▶ _WHAT NEEDS TO BE DONE_
Find out how many lines of the listing below include "label" and report only that number.
[EXTRACTED ENTRIES — start]
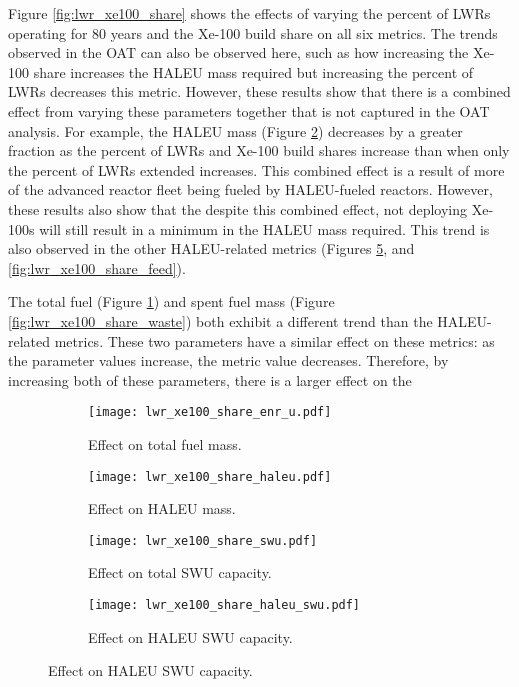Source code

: Figure \ref{fig:lwr_xe100_share} shows the effects of varying the 
percent of \glspl{LWR} operating for 80 years and the Xe-100 
build share on all six metrics. The trends observed in the \gls{OAT} 
can also be observed here, such as how increasing the Xe-100 share 
increases the \gls{HALEU} mass required but increasing the 
percent of \glspl{LWR} decreases this metric. However, these results 
show that there is a combined effect from varying these parameters 
together that is not captured in the \gls{OAT} analysis. For 
example, the \gls{HALEU} mass (Figure \ref{fig:lwr_xe100_share_haleu}) 
decreases by a greater fraction 
as the percent of \glspl{LWR} and Xe-100 build shares increase than 
when only the percent of \glspl{LWR} extended increases. This combined 
effect is a result of more of the advanced reactor fleet being fueled 
by \gls{HALEU}-fueled reactors. However, these results also show that 
the despite this combined effect, not deploying Xe-100s will still
result in a minimum in the \gls{HALEU} mass required. This trend is also 
observed in the other \gls{HALEU}-related metrics (Figures \ref{fig:lwr_xe100_share_haleu_swu},
and \ref{fig:lwr_xe100_share_feed}). 

The total fuel (Figure \ref{fig:lwr_xe100_share_enr_u}) and spent fuel 
mass (Figure \ref{fig:lwr_xe100_share_waste}) both exhibit a different trend 
than the \gls{HALEU}-related metrics. These two parameters have a similar 
effect on these metrics: as the parameter values increase, the metric value 
decreases. Therefore, by increasing both of these parameters, there is a 
larger effect on the 

\begin{figure}
    \begin{subfigure}[t]{0.48\textwidth}
        \centering
        \texttt{[image: lwr\_xe100\_share\_enr\_u.pdf]}
        \caption{Effect on total fuel mass.}
        \label{fig:lwr_xe100_share_enr_u}
    \end{subfigure}
    \hfill
    \begin{subfigure}[t]{0.48\textwidth}
        \centering
        \texttt{[image: lwr\_xe100\_share\_haleu.pdf]}
        \caption{Effect on HALEU mass.}
        \label{fig:lwr_xe100_share_haleu}
    \end{subfigure}  
    \begin{subfigure}[t]{0.48\textwidth}
        \centering
        \texttt{[image: lwr\_xe100\_share\_swu.pdf]}
        \caption{Effect on total SWU capacity.}
        \label{fig:lwr_xe100_share_swu}
    \end{subfigure}
    \hfill
    \begin{subfigure}[t]{0.48\textwidth}
        \centering
        \texttt{[image: lwr\_xe100\_share\_haleu\_swu.pdf]}
        \caption{Effect on HALEU SWU capacity.}
        \label{fig:lwr_xe100_share_haleu_swu}
    \end{subfigure}
\end{figure}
[EXTRACTED ENTRIES — finish]
▶ _ANSWER TO THIS TASK_
4